The Italian investigators have played an important role in the introduction of pre-participation screening, but critics say their findings do not prove lives were saved because of the study’s limitations.

“Some of the concerns might be clarified if the Italian investigators provide access to additional unpublished data,” say the Belgian authors, who have made repeated requests to the investigators directly, and through the UK and Italian health ministers.

The BMJ contacted professor Domenico Corrado, a lead author of some of the Italian studies. He did not answer whether he had been approached by the government for more data.

But, in response to the authors, he said they “were analyzing new data on sport-related mortality in the Veneto region of Italy during the last decade and that updated data were not available for public release yet”.

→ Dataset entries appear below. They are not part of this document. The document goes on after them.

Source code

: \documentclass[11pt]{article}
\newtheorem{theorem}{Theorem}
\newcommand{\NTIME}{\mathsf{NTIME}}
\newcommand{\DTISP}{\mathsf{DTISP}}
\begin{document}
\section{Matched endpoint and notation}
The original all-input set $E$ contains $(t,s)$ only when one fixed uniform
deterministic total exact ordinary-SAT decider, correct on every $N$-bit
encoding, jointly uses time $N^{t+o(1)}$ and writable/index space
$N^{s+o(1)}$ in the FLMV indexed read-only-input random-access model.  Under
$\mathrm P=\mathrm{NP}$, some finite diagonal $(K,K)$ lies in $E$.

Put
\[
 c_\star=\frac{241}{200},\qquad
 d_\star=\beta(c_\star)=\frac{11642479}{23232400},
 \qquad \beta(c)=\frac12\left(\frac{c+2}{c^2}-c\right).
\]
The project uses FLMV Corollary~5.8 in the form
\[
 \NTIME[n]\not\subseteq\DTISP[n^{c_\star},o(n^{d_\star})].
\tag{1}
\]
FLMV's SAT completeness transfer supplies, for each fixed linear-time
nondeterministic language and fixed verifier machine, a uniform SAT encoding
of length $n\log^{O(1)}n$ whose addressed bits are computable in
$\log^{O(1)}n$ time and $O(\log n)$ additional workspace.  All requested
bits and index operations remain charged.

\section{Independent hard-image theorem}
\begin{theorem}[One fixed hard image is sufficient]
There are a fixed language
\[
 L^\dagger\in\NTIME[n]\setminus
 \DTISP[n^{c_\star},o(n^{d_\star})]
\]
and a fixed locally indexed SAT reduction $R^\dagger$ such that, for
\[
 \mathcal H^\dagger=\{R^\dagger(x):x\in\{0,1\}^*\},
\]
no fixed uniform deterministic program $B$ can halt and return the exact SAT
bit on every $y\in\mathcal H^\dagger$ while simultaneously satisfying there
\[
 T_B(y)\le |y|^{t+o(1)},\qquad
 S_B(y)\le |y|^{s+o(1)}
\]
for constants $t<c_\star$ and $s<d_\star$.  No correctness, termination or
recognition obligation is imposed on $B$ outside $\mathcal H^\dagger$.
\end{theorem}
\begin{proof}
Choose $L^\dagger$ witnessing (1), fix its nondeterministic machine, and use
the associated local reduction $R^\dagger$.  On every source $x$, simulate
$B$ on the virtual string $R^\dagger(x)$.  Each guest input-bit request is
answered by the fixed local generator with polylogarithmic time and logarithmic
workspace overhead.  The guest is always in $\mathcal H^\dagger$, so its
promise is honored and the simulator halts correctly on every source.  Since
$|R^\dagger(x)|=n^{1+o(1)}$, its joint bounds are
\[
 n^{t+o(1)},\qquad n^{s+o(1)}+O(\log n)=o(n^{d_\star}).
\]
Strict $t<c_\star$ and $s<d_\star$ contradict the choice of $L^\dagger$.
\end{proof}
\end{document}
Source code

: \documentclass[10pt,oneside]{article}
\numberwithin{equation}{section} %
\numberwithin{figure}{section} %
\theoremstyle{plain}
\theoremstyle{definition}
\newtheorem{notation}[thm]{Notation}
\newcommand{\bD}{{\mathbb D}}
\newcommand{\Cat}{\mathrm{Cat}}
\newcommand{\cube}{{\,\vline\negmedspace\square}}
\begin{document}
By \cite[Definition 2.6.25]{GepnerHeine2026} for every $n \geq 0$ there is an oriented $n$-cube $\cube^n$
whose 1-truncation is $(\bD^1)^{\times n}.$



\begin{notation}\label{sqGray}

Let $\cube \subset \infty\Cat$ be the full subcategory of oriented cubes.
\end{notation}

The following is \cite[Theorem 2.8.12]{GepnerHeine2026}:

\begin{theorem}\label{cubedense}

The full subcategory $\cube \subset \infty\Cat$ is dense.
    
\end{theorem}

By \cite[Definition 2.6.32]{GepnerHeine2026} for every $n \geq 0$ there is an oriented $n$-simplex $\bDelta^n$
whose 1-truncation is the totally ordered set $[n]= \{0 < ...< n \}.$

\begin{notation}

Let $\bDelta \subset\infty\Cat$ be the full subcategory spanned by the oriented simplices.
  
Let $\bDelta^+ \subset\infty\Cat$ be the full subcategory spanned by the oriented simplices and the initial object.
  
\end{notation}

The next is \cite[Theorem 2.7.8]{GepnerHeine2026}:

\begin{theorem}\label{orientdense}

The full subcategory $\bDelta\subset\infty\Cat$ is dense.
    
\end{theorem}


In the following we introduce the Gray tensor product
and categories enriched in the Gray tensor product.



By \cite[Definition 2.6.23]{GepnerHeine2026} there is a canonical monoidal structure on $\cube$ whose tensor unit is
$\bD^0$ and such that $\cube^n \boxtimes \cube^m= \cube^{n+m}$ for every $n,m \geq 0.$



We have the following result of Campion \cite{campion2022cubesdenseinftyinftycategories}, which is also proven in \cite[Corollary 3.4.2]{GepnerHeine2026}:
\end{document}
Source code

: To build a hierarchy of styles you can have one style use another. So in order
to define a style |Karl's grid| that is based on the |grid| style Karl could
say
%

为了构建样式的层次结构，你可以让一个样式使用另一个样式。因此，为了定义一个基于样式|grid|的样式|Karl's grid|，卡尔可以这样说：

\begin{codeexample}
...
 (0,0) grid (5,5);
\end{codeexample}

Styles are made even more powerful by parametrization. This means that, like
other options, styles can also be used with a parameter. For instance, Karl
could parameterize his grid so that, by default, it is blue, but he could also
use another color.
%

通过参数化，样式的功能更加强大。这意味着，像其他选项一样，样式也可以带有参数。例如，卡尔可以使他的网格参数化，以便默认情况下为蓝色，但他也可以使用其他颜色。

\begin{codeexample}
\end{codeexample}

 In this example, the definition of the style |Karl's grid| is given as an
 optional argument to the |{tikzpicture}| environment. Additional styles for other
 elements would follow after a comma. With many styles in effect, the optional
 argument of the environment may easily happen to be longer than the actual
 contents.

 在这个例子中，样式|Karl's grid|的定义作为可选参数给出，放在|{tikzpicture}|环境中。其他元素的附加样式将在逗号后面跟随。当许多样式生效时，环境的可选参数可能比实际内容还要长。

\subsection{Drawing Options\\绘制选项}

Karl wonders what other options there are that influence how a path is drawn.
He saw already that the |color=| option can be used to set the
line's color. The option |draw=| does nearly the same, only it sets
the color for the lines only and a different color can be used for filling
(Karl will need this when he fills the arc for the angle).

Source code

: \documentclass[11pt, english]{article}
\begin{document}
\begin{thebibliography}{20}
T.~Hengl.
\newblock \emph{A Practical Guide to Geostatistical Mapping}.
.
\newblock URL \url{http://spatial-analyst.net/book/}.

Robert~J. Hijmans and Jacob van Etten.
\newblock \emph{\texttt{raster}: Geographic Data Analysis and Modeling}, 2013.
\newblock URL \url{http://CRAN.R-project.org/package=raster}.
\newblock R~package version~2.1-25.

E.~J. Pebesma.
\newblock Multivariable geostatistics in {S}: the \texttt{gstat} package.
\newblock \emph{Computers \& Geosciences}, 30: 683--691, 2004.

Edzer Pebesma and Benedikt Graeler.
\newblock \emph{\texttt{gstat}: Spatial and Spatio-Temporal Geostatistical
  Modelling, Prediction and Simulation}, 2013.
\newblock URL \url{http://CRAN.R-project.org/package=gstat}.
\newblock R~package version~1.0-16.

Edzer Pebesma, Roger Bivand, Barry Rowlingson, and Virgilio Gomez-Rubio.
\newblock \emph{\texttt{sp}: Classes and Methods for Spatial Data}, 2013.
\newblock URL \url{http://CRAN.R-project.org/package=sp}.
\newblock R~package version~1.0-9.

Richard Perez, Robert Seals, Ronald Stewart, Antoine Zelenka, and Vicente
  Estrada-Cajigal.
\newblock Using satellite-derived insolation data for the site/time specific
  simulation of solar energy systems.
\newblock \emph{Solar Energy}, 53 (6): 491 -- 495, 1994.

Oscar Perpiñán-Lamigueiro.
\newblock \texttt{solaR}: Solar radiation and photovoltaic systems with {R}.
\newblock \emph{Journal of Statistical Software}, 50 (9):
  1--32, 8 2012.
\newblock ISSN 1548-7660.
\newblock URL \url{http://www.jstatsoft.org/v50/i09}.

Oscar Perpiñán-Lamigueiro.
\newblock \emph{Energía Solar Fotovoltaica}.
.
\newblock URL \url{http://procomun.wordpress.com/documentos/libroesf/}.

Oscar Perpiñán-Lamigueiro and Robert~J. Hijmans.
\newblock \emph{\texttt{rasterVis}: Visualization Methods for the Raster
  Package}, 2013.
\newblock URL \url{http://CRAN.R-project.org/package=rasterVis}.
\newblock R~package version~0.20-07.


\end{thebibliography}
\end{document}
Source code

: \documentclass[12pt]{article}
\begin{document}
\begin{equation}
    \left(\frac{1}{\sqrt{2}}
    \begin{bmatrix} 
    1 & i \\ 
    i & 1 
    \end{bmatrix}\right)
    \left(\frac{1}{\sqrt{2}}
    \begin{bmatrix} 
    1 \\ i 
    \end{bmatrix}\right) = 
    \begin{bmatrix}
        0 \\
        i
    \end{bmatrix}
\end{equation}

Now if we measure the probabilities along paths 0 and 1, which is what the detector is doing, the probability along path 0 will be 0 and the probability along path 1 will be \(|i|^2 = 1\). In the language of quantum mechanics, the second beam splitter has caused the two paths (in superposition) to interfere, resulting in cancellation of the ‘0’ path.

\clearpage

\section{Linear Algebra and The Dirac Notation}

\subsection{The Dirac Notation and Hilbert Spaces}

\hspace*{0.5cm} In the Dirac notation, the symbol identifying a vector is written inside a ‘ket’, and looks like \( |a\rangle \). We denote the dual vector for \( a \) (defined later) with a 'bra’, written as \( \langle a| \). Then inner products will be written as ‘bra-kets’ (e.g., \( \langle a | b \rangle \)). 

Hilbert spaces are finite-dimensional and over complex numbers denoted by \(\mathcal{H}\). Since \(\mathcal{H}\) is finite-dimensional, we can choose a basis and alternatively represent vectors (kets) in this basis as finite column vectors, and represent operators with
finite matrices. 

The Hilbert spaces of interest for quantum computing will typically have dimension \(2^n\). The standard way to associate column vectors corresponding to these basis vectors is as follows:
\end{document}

He repeated that the “the long-running Italian experience with universal pre-participation screening shows that systematic ECG screening of young competitive athletes… is life-saving.”

In a linked editorial, Christopher Semsarian from the University of Sydney says this latest analysis “brings into sharp focus the uncertainties surrounding the effectiveness of pre-participation screening.”

More research is needed to “fill in the many gaps and take us nearer to the ultimate goal of preventing rare but tragic sudden deaths in young people,” he says. But this will be costly and take a long time because the condition is rare.

Other solutions include developing better screening tools to limit overdiagnosis as well as improving education and raising awareness among athletes and health professionals.

Coaches and players should be trained in pulmonary resuscitation, and defibrillators should be available at all sporting venues to improve chances of survival after a cardiac arrest, he adds.